The CHAMPP programme has been initiated to investigate a hybrid approach to the production of parts by considering the benefits of both casting and AM. The programme will combine the expertise of Alloyed in developing novel and innovative new alloys using its ‘Alloy by Design’ (ABD) platform for both casting and AM, as well as the capabilities of its ‘Engine’ platform for increasing AM performance, with the expertise of BCAST and Gestamp in their respective fields of casting research and the ‘world-class global manufacturing’ of automotive parts.

The vision is to combine the low cost-per-part capabilities of casting with the design and production flexibility of AM. In this way automotive manufacturers will be able to cast their standard components across multiple models, and subsequently use metal AM to customise those standard parts for specific variants at the volumes required.

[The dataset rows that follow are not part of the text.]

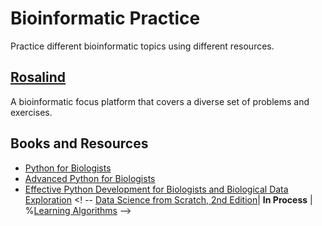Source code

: # Bioinformatic Practice
Practice different bioinformatic topics using different resources.

## [Rosalind](https://github.com/jessicatwes/bioinfo_practice/tree/main/rosalind)
A bioinformatic focus platform that covers a diverse set of problems and exercises.

## Books and Resources
* [Python for Biologists](https://github.com/jessicatwes/bioinfo_practice/tree/main/martinJones_book/Python%20For%20Biologists.pdf)
* [Advanced Python for Biologists](https://github.com/jessicatwes/bioinfo_practice/tree/main/martinJones_book/Advanced%20Python%20for%20Biologists.pdf)
* [Effective Python Development for Biologists and Biological Data Exploration](https://github.com/jessicatwes/bioinfo_practice/tree/main/martinJones_book/Effective%20Python%20development%20for%20Biologists%20and%20Biological%20Data%20Exploration.pdf)
<! -- [Data Science from Scratch, 2nd Edition](https://github.com/joelgrus/data-science-from-scratch)| **In Process** |
%[Learning Algorithms](https://www.oreilly.com/library/view/learning-algorithms/9781492091059/)
-->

To date, research in this area has mostly focused on steel materials. However, while steel remains a relatively low-cost material, the complex supply chains and/or costly new machines have been a barrier to large-scale hybridisation reaching the mainstream.

Moreover, research on hybridisation using aluminium (or its alloys) has been limited by traditional cast/wrought alloys which, when used with AM processes, result in poor mechanical performance.

Similarly, current aluminium alloy AM powders are generally not suited for automotive production applications, as they are costly and result in poorer mechanical properties with many defects.

The CHAMPP project aims to build on the consortium's prior alloy and hybridisation research to develop and test new aluminium alloys that better suited to future automotive needs.

The focus will be on developing alloys that can first be cast and then subsequently built on to produce custom/complex features using AM techniques with a compatible alloy that maintains mechanical properties and performance.